*** DATA FOR THIS EXERCISE Section Begins ***
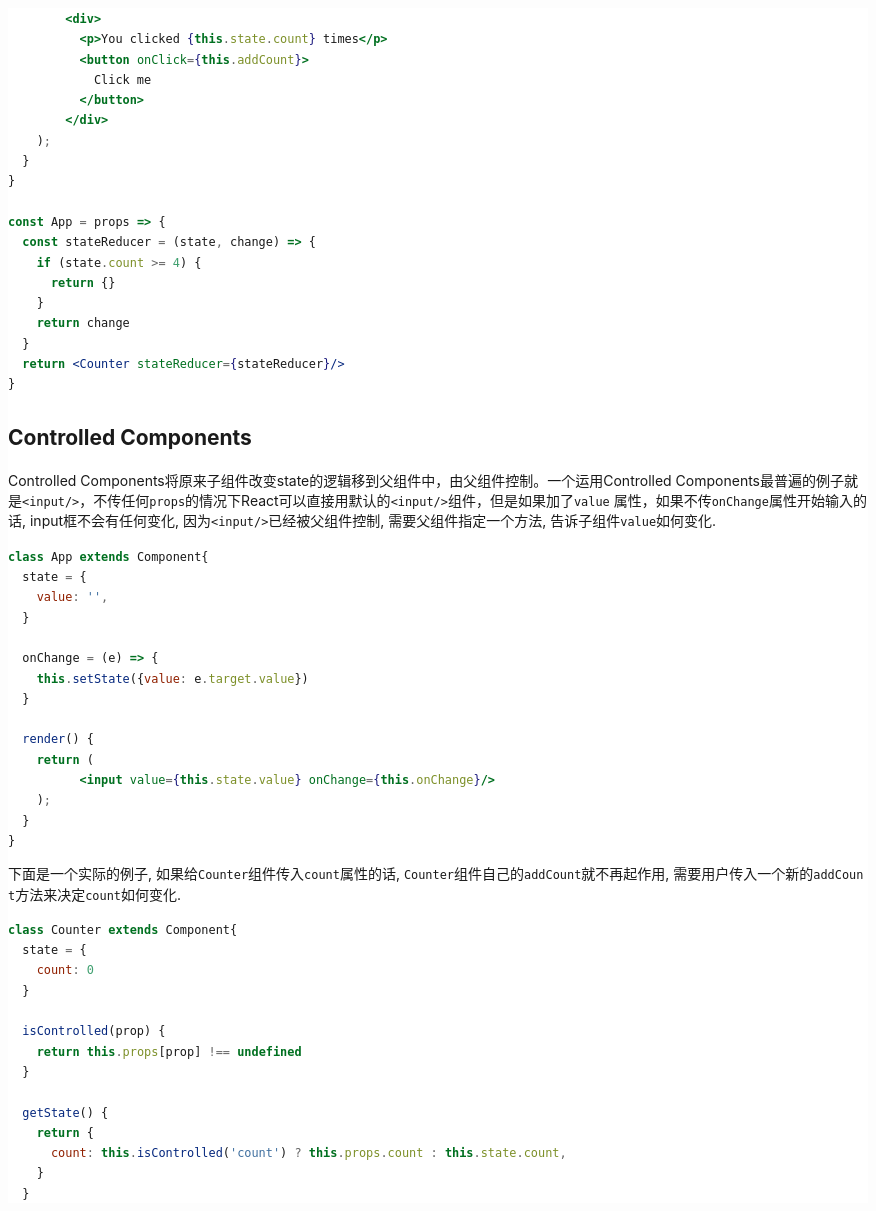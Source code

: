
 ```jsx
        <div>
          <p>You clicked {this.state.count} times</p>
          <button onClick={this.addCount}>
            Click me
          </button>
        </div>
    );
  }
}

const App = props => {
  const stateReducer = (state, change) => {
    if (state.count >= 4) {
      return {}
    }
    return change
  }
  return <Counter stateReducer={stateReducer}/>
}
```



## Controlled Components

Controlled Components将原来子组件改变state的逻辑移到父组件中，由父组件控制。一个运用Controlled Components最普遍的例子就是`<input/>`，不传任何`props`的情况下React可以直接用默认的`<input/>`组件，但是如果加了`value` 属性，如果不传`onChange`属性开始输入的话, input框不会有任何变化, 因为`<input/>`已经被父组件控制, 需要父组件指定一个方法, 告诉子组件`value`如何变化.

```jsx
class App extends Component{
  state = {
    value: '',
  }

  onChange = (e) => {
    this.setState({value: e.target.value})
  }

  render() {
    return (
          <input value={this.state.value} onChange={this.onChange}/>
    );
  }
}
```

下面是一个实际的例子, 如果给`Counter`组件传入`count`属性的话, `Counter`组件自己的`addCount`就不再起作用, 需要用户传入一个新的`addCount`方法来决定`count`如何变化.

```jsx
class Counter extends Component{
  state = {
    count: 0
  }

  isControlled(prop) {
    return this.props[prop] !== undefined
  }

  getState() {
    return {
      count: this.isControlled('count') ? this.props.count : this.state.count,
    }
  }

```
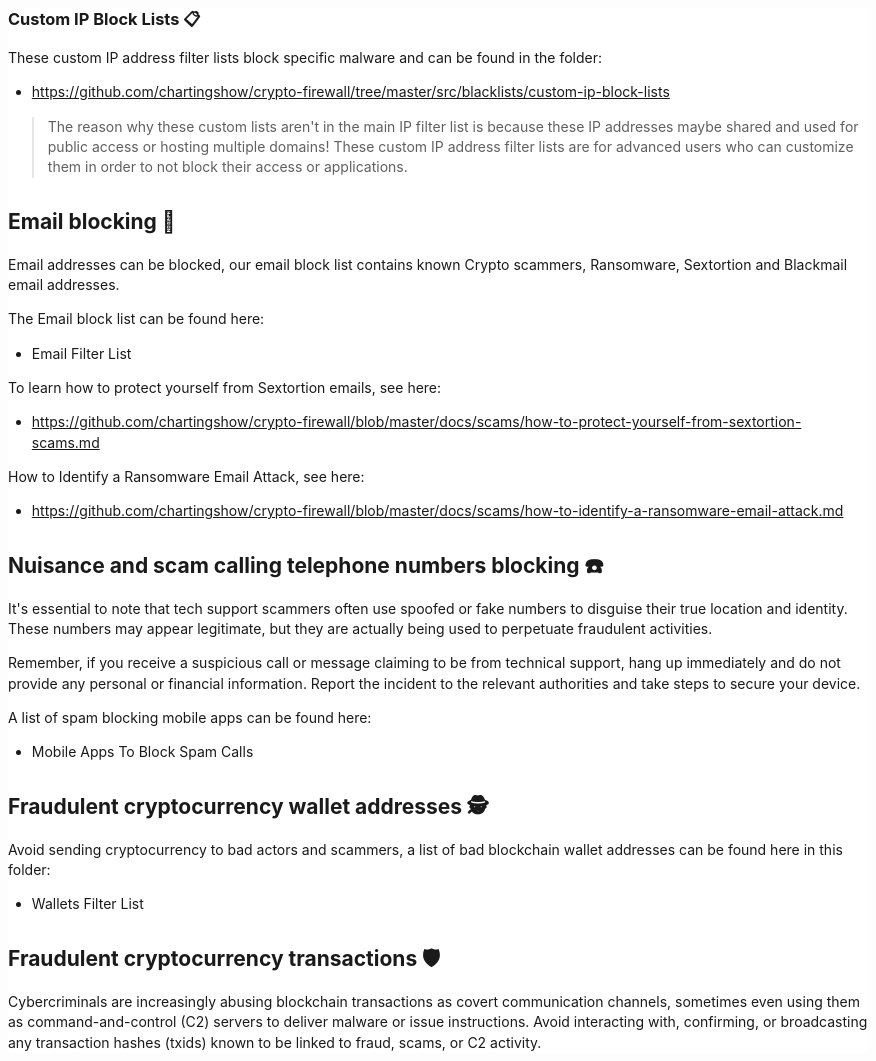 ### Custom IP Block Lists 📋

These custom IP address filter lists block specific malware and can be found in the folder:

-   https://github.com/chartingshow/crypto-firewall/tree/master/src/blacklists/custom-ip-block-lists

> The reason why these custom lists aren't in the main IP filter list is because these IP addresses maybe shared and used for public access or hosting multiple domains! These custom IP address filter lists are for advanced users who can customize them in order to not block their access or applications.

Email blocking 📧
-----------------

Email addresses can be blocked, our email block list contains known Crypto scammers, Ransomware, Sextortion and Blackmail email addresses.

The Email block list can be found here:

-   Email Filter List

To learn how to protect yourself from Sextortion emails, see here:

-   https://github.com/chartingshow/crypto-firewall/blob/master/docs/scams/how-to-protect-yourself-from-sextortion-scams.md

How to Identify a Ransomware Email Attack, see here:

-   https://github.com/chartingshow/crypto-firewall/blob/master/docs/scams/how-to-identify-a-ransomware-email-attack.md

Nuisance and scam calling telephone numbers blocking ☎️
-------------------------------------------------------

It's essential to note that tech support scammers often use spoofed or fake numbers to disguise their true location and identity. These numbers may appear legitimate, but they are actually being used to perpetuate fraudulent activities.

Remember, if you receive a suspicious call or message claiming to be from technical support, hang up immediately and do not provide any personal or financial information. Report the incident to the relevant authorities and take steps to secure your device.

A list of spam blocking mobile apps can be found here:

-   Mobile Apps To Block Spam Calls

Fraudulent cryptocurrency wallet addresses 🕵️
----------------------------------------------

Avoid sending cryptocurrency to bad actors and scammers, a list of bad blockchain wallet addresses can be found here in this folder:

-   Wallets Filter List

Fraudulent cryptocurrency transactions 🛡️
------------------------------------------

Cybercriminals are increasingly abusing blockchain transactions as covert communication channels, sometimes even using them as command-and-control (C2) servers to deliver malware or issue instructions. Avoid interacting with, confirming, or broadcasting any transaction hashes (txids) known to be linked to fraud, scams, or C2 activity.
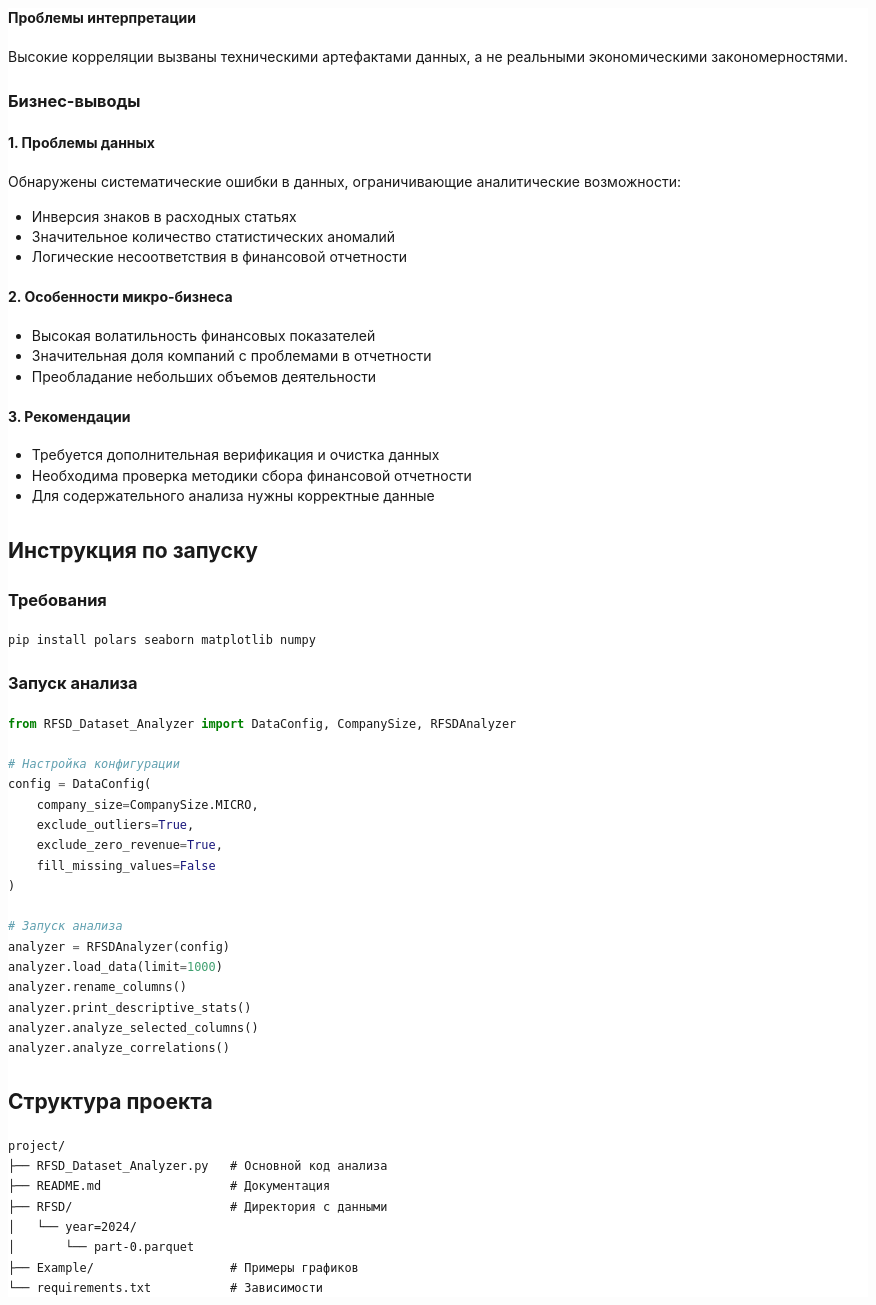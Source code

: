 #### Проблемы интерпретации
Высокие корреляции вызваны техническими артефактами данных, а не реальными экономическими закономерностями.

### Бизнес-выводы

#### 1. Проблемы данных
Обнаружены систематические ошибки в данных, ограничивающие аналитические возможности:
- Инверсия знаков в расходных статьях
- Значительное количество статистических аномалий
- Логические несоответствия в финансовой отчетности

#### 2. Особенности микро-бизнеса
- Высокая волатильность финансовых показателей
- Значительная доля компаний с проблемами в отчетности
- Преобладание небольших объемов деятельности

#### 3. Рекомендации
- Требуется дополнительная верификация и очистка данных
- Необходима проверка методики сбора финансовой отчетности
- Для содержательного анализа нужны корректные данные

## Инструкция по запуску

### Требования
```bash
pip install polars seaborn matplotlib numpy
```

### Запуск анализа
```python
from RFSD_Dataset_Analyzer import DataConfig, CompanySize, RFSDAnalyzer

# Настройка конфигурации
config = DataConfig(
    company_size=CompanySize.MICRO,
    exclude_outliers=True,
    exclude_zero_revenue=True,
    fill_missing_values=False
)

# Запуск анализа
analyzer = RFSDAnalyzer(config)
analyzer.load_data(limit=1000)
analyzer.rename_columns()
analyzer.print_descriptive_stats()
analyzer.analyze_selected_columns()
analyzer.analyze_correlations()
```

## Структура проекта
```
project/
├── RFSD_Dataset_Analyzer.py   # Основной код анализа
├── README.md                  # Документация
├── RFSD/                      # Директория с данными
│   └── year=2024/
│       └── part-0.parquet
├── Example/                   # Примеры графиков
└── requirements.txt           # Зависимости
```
*** DATA FOR THIS EXERCISE Section Ends ***
◆ TASK ITEM
An exact repetition of all the records above is required, excluding the pictures.

◆ WRITTEN RESPONSE
Source code

:
 ```jsx
        <div>
          <p>You clicked {this.state.count} times</p>
          <button onClick={this.addCount}>
            Click me
          </button>
        </div>
    );
  }
}

const App = props => {
  const stateReducer = (state, change) => {
    if (state.count >= 4) {
      return {}
    }
    return change
  }
  return <Counter stateReducer={stateReducer}/>
}
```



## Controlled Components

Controlled Components将原来子组件改变state的逻辑移到父组件中，由父组件控制。一个运用Controlled Components最普遍的例子就是`<input/>`，不传任何`props`的情况下React可以直接用默认的`<input/>`组件，但是如果加了`value` 属性，如果不传`onChange`属性开始输入的话, input框不会有任何变化, 因为`<input/>`已经被父组件控制, 需要父组件指定一个方法, 告诉子组件`value`如何变化.

```jsx
class App extends Component{
  state = {
    value: '',
  }

  onChange = (e) => {
    this.setState({value: e.target.value})
  }

  render() {
    return (
          <input value={this.state.value} onChange={this.onChange}/>
    );
  }
}
```

下面是一个实际的例子, 如果给`Counter`组件传入`count`属性的话, `Counter`组件自己的`addCount`就不再起作用, 需要用户传入一个新的`addCount`方法来决定`count`如何变化.

```jsx
class Counter extends Component{
  state = {
    count: 0
  }

  isControlled(prop) {
    return this.props[prop] !== undefined
  }

  getState() {
    return {
      count: this.isControlled('count') ? this.props.count : this.state.count,
    }
  }

```
 ### Custom IP Block Lists 📋

These custom IP address filter lists block specific malware and can be found in the folder:

-   https://github.com/chartingshow/crypto-firewall/tree/master/src/blacklists/custom-ip-block-lists

> The reason why these custom lists aren't in the main IP filter list is because these IP addresses maybe shared and used for public access or hosting multiple domains! These custom IP address filter lists are for advanced users who can customize them in order to not block their access or applications.

Email blocking 📧
-----------------

Email addresses can be blocked, our email block list contains known Crypto scammers, Ransomware, Sextortion and Blackmail email addresses.

The Email block list can be found here:

-   Email Filter List

To learn how to protect yourself from Sextortion emails, see here:

-   https://github.com/chartingshow/crypto-firewall/blob/master/docs/scams/how-to-protect-yourself-from-sextortion-scams.md

How to Identify a Ransomware Email Attack, see here:

-   https://github.com/chartingshow/crypto-firewall/blob/master/docs/scams/how-to-identify-a-ransomware-email-attack.md

Nuisance and scam calling telephone numbers blocking ☎️
-------------------------------------------------------

It's essential to note that tech support scammers often use spoofed or fake numbers to disguise their true location and identity. These numbers may appear legitimate, but they are actually being used to perpetuate fraudulent activities.

Remember, if you receive a suspicious call or message claiming to be from technical support, hang up immediately and do not provide any personal or financial information. Report the incident to the relevant authorities and take steps to secure your device.

A list of spam blocking mobile apps can be found here:

-   Mobile Apps To Block Spam Calls

Fraudulent cryptocurrency wallet addresses 🕵️
----------------------------------------------

Avoid sending cryptocurrency to bad actors and scammers, a list of bad blockchain wallet addresses can be found here in this folder:

-   Wallets Filter List

Fraudulent cryptocurrency transactions 🛡️
------------------------------------------

Cybercriminals are increasingly abusing blockchain transactions as covert communication channels, sometimes even using them as command-and-control (C2) servers to deliver malware or issue instructions. Avoid interacting with, confirming, or broadcasting any transaction hashes (txids) known to be linked to fraud, scams, or C2 activity.
Source code

: #### Проблемы интерпретации
Высокие корреляции вызваны техническими артефактами данных, а не реальными экономическими закономерностями.

### Бизнес-выводы

#### 1. Проблемы данных
Обнаружены систематические ошибки в данных, ограничивающие аналитические возможности:
- Инверсия знаков в расходных статьях
- Значительное количество статистических аномалий
- Логические несоответствия в финансовой отчетности

#### 2. Особенности микро-бизнеса
- Высокая волатильность финансовых показателей
- Значительная доля компаний с проблемами в отчетности
- Преобладание небольших объемов деятельности

#### 3. Рекомендации
- Требуется дополнительная верификация и очистка данных
- Необходима проверка методики сбора финансовой отчетности
- Для содержательного анализа нужны корректные данные

## Инструкция по запуску

### Требования
```bash
pip install polars seaborn matplotlib numpy
```

### Запуск анализа
```python
from RFSD_Dataset_Analyzer import DataConfig, CompanySize, RFSDAnalyzer

# Настройка конфигурации
config = DataConfig(
    company_size=CompanySize.MICRO,
    exclude_outliers=True,
    exclude_zero_revenue=True,
    fill_missing_values=False
)

# Запуск анализа
analyzer = RFSDAnalyzer(config)
analyzer.load_data(limit=1000)
analyzer.rename_columns()
analyzer.print_descriptive_stats()
analyzer.analyze_selected_columns()
analyzer.analyze_correlations()
```

## Структура проекта
```
project/
├── RFSD_Dataset_Analyzer.py   # Основной код анализа
├── README.md                  # Документация
├── RFSD/                      # Директория с данными
│   └── year=2024/
│       └── part-0.parquet
├── Example/                   # Примеры графиков
└── requirements.txt           # Зависимости
```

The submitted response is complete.